◆ The problem: The records below are to be transcribed exactly as they appear.

Segment Start: Data to process

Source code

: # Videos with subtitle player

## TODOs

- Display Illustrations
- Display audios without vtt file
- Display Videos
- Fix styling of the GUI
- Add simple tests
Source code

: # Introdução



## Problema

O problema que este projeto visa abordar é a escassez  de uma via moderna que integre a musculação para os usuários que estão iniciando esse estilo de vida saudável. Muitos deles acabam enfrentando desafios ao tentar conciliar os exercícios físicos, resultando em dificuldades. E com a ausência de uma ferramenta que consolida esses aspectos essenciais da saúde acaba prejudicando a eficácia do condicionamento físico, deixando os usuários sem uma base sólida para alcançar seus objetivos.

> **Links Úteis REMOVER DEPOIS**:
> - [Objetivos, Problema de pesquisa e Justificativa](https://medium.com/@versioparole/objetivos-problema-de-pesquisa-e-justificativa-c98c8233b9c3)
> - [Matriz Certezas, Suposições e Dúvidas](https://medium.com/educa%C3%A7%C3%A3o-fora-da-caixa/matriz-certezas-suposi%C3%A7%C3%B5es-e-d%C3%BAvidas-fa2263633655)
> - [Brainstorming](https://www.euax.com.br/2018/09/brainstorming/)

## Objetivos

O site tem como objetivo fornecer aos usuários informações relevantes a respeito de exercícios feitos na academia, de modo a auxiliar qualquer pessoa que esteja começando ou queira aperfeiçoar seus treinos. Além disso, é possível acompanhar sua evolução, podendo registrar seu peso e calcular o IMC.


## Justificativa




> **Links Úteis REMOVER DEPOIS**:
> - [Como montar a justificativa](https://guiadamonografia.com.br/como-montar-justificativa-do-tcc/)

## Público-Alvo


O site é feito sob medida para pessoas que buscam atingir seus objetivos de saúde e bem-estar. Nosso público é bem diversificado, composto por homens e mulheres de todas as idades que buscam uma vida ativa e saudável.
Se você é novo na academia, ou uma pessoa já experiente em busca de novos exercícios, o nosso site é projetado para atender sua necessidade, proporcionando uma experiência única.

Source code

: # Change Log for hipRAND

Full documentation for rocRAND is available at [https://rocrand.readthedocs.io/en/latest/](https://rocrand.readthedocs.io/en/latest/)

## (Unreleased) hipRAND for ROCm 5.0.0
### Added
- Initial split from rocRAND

Segment End: Data to process

◆ Expected answer:
Source code

: # Videos with subtitle player

## TODOs

- Display Illustrations
- Display audios without vtt file
- Display Videos
- Fix styling of the GUI
- Add simple tests
Source code

: # Introdução



## Problema

O problema que este projeto visa abordar é a escassez  de uma via moderna que integre a musculação para os usuários que estão iniciando esse estilo de vida saudável. Muitos deles acabam enfrentando desafios ao tentar conciliar os exercícios físicos, resultando em dificuldades. E com a ausência de uma ferramenta que consolida esses aspectos essenciais da saúde acaba prejudicando a eficácia do condicionamento físico, deixando os usuários sem uma base sólida para alcançar seus objetivos.

> **Links Úteis REMOVER DEPOIS**:
> - [Objetivos, Problema de pesquisa e Justificativa](https://medium.com/@versioparole/objetivos-problema-de-pesquisa-e-justificativa-c98c8233b9c3)
> - [Matriz Certezas, Suposições e Dúvidas](https://medium.com/educa%C3%A7%C3%A3o-fora-da-caixa/matriz-certezas-suposi%C3%A7%C3%B5es-e-d%C3%BAvidas-fa2263633655)
> - [Brainstorming](https://www.euax.com.br/2018/09/brainstorming/)

## Objetivos

O site tem como objetivo fornecer aos usuários informações relevantes a respeito de exercícios feitos na academia, de modo a auxiliar qualquer pessoa que esteja começando ou queira aperfeiçoar seus treinos. Além disso, é possível acompanhar sua evolução, podendo registrar seu peso e calcular o IMC.


## Justificativa




> **Links Úteis REMOVER DEPOIS**:
> - [Como montar a justificativa](https://guiadamonografia.com.br/como-montar-justificativa-do-tcc/)

## Público-Alvo


O site é feito sob medida para pessoas que buscam atingir seus objetivos de saúde e bem-estar. Nosso público é bem diversificado, composto por homens e mulheres de todas as idades que buscam uma vida ativa e saudável.
Se você é novo na academia, ou uma pessoa já experiente em busca de novos exercícios, o nosso site é projetado para atender sua necessidade, proporcionando uma experiência única.

Source code

: # Change Log for hipRAND

Full documentation for rocRAND is available at [https://rocrand.readthedocs.io/en/latest/](https://rocrand.readthedocs.io/en/latest/)

## (Unreleased) hipRAND for ROCm 5.0.0
### Added
- Initial split from rocRAND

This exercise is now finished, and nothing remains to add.